Can't seem to find DT48s anywhere though. :(

 

Wonder if they sound warm or neutral.

 

As for the soundcard, it's a good one ; Auzentech Prelude. And even with a wide variety of headphones at a cranked volume, I never hear anything but pure sound even in quiet passages, so no worries there. The Klipsch will provide plenty of power too. If I want a headphone amp down the line, I'll do it, but for now, an organic sound that makes it seem as though I'm listening to a live piano is what I'm looking for.

 

post #10 of 71
Thread Starter 

My apologies...

 

The set of cans that everybody is raving about on the piano forum is in fact the AKG 271 MKII.

 

Better or worse than some of the headphones mentioned here?

post #11 of 71

You should look into the ATH-W1000X and Shure 940 too, they're both easy to amp.

 

I'm really liking the Shures for orchestral stuff, vocals and piano.

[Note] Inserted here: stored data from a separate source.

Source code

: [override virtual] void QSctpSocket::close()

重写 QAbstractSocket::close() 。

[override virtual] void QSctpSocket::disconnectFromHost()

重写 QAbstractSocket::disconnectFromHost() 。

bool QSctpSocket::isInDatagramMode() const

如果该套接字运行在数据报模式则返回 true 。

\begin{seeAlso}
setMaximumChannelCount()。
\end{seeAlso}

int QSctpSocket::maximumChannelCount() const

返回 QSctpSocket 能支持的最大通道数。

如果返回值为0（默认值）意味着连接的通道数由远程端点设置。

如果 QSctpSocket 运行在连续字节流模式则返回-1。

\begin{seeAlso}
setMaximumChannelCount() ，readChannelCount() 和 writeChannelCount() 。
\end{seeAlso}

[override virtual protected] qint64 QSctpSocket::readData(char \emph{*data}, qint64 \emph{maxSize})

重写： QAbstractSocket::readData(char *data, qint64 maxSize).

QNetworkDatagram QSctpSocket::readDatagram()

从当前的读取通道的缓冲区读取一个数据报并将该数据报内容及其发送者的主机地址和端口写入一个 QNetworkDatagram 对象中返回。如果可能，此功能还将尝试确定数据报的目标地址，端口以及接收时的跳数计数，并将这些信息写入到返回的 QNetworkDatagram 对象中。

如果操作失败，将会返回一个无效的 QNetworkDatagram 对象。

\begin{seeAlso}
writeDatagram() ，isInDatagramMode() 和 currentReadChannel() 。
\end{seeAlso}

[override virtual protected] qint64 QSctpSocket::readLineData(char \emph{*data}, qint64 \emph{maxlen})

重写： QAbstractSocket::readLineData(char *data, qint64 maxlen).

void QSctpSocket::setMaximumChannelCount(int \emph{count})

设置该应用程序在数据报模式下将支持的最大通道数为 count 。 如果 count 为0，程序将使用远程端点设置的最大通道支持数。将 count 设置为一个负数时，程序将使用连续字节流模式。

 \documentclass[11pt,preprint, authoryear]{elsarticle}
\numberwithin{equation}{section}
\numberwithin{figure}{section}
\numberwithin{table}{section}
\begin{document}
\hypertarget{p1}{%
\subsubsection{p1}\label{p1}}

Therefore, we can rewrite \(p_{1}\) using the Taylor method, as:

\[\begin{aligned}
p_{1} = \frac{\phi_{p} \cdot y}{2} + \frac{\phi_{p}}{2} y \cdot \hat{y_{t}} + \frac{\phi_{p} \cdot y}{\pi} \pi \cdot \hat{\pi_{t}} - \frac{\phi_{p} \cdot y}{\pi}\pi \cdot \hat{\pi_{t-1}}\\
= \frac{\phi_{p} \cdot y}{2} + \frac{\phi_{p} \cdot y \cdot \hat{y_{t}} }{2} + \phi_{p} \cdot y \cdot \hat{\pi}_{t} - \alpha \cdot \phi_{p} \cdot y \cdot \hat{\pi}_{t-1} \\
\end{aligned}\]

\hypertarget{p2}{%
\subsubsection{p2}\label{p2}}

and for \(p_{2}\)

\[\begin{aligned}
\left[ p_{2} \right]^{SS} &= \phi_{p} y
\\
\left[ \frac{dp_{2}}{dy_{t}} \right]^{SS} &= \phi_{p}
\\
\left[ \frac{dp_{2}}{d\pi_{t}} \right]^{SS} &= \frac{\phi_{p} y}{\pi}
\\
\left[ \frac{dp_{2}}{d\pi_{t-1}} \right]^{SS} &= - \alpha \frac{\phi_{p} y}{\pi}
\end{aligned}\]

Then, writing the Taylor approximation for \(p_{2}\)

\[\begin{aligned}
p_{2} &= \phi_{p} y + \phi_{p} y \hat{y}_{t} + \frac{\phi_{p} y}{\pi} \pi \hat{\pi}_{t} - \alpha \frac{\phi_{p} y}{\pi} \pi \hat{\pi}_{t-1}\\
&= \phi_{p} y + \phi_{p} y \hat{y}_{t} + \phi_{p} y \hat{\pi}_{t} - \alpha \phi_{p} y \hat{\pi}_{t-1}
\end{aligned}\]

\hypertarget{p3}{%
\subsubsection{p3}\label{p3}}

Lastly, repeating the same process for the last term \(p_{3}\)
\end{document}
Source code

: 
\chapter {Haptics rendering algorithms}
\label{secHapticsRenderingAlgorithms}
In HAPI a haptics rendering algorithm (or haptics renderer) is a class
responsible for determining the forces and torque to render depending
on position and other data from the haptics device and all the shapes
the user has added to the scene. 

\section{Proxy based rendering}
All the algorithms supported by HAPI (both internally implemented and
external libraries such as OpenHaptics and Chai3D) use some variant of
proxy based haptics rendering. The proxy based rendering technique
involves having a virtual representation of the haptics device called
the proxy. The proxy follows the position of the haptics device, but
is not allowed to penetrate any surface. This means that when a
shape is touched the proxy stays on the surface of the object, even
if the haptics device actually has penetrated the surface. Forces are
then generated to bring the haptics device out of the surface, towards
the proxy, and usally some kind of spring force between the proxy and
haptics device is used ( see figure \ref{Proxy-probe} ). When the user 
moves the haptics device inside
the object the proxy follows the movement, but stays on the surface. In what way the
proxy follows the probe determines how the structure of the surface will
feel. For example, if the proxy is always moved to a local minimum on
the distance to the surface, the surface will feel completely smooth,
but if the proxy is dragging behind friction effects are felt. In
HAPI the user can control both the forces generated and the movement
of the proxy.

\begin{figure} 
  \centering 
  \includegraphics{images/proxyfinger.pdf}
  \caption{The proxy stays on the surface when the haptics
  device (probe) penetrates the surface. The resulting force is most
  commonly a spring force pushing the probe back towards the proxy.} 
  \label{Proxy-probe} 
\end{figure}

I don't play piano but I played guitar and trumpet for years, and I think they both sound very realistic to me on the 940s. Very nice soundstage and separation too, it's easy to pick things out in an orchestra.

 

Good luck.

post #12 of 71
Yes, the AKG K-501 and Sennheiser HD-600 would be excellent.

But the DT48 might suit you well. It does piano extremely well. Same with chamber/small classical groups. I usually go to the HD-800 or speakers for symphonic works. But spinning solo piano or Oscar Peterson, the DT48 is terrific. It is dead neutral, not warm. I warm it up slightly on tubes, but solid state makes it quite accurate.

You can find the DT48 at B&H. I got my pairs (I've had three) off eBay between $75-$120. I'm not sure what the going rate is. Beyerdynamic sells all the replacement parts, so you can put a new cord, pads and headband on an old one reasonably. The cups are turned aluminum and the headband is steel - they do not wear out and have terrific build quality.

I would not recommend the K-701/2. I had a pair for a few years and found a weirdness in the mids. The best way I can describe it is a "plasticky" sound in the vocals and some instruments. I didn't like it and found them irritating to listen to. They're not voiced like the pre-Harman takeover AKGs, like the K-501 and K-1000. Some people enjoy the K-701, but there's a minority of us who have real problems with their mids.

Speaking of old AKGs, consider the K-240DF. Not as detailed as a DT48, but very neutral and precise. They're not hugely sought after, either, so prices are fair.

You know, for $350, you might be able to pick up the K-501, K-240DF and DT48. All would make you happy and there's nothing wrong with multiple headphones. biggrin.gif
post #13 of 71

I think K701 are qiute safe choice for piano music. I've had many AKG's and in terms of details and clarity none came close. I do think sextetts are much overrated - my favorite vintage would be K240 Monitor (600 ohm version) and shortly after K240DF mentioned by Erik.

post #14 of 71

The issue is that you really can not get the K701s to sound right with out an amp.The Klipsch ProMedia speaker amp may not have the juice to drive the K701s. I think you may find that the HD 600s are easer to get to sound right with your amp. I really am not experienced with your amp though. You will need another amp in the future to really get the most out of most headphones. Maybe some other members would reiterate also on this subject.

 

The other things we always consider is planning your long term purchases. It is better to shop for having things a long time than just to make a purchase to work well with what you already have.

The HD600s have a chance of working with what you have now and will shine in the future to scale up with your new amp purchase that you may ultimately make.

post #15 of 71

The HD600, for all the reasons mentioned, would be a great choice.